An employer is defined under R.A. No. 1161 as “any person natural or juridical, domestic or foreign, who carries on in the Philippines any trade, business industry, undertaking, or activity of any kind and uses the services of another person who is under his orders as regards the employment, except the Government and any of its political subdivisions, branches or instrumentalities, including corporations owned and controlled by the Government.

An employee refers to any individual employed by an employer (Art. 97(c) of the Labor Code). The term employee covers all employees, including officers and employees, whether elected or appointed, of the Government of the Philippines, or a political subdivision thereof or any agency or instrumentality. (Sec. 2.78.3 of Revenue Regulation No. 2-98)

The law says:

          Under Article 224 of the Labor Code, as amended by R.A. No. 6715, the Labor Arbiter and the National Labor Relations Commission have jurisdiction to resolve cases involving claims arising from employer-employee relationship.

What are the tests to determine the existence of employer-employee relationship?

To determine the existence of an employer-employee relationship, four elements generally need to be considered, namely:

  1. The selection and engagement of the employee;
  2. The payment of wages;
  3. The power of dismissal; and
  4. The power to control the employee’s conduct.

The four-fold test is the established standard for determining the existence of an employer-employee relationship. (Leo Mago v. Sunpower Manufacturing Ltd., G.R. No. 210961, 24 January 2018)

          In the case of Antonio Valeroso v. Sky Cable Corporation (G.R. No. 202015, 13 July 2016), the Supreme Court has adopted the two-tier approach in determining employer-employee relationship. Under the two-tiered approach, the control test as well as the underlying economic realities within the activity or relationship must be established. This is known as the Economic Dependence Test.

          Under the Economic Dependence Test, in determining the existence of an employer-employee relationship, realities involving activities or relationship must be examined, taking into consideration the totality of circumstances surrounding the true nature of the parties’ relationship.

          The benchmark “reality” for the existence of an employer-employee relationship is economic dependence of the worker on his employer. “Economic dependence” is whether the worker is dependent on the employer for his continued employment. (Wilhelmina Orozco v. Court of Appeals, G.R. No. 155207, 13 August 2008)

Jurisprudence says:

For payment of wages, the fact that a worker is not reported as an employee to SSS, or the fact that a worker’s name does not appear in the payroll and pay envelope records submitted by the employer, are not conclusive to disprove employer-employee relationship. For a payroll to be utilized to disprove employer-employee relationship, it must contain a true and complete list of employees. (South East International Rattan v Coming, G.R. No. 186621, 12 March 2014)

For the element of control, it must be noted that not every form of control will create an employer-employee relationship.

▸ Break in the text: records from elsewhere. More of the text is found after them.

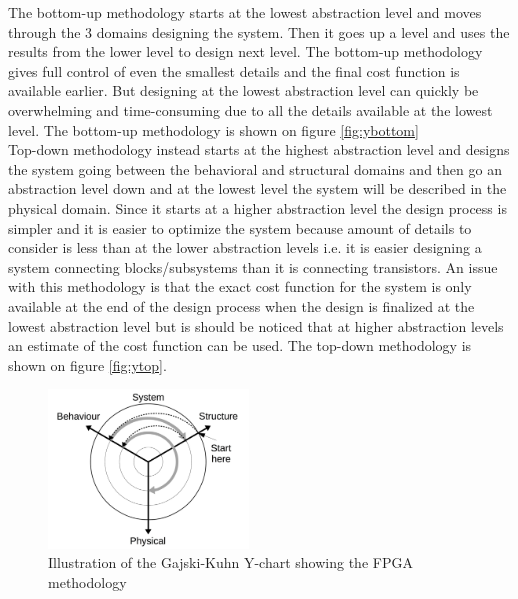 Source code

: The bottom-up methodology starts at the lowest abstraction level and moves through the 3 domains designing the system. Then it goes up a level and uses the results from the lower level to design next level. The bottom-up methodology gives full control of even the smallest details and the final cost function is available earlier. But designing at the lowest abstraction level can quickly be overwhelming and time-consuming due to all the details available at the lowest level. The bottom-up methodology is shown on figure \vref{fig:ybottom} \\

Top-down methodology instead starts at the highest abstraction level and designs the system going between the behavioral and structural domains and then go an abstraction level down and at the lowest level the system will be described in the physical domain. Since it starts at a higher abstraction level the design process is simpler and it is easier to optimize the system because amount of details to consider is less than at the lower abstraction levels i.e. it is easier designing a system connecting blocks/subsystems than it is connecting transistors. An issue with this methodology is that the exact cost function for the system is only available at the end of the design process when the design is finalized at the lowest abstraction level but is should be noticed that at higher abstraction levels an estimate of the cost function can be used. The top-down methodology is shown on figure \vref{fig:ytop}.\\

\begin{figure}[ht!]
  \centering
  \includegraphics[width=0.475\textwidth]{figures/ychart-fpga.jpg}
  \caption{Illustration of the Gajski-Kuhn Y-chart showing the FPGA methodology \cite{gajski2009}  \label{fig:ychart_fpga}}
\end{figure}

No employer-employee relationship exists when control is in the form of rules that merely serve as guidelines towards the achievement of results without dictating the means or methods to attain them. Employer-employee relationship exists when control is in the form of rules that fix the methodology to attain a specified result and bind the worker to use such. (Insular Life Assurance Co, LTD v. NLRC, G.R. No. 84484, 15 November 1989). This is the most important element when determining the existence of an employer-employee relationship. It pertains not only to results, but also to the means and methods to attain those results. (Cesar Lirio v.  Wilmer Genovia, G.R. No. 169757, 23 November 2011).

The “existence” of the right to control is sufficient for the element to be present. There need not be “actual exercise” of the right. (Zanotte Shoes v. NLRC, G.R. No. 100665, 13 February 1995)

Is there a particular form of evidence that is required to prove employer-employee relationship?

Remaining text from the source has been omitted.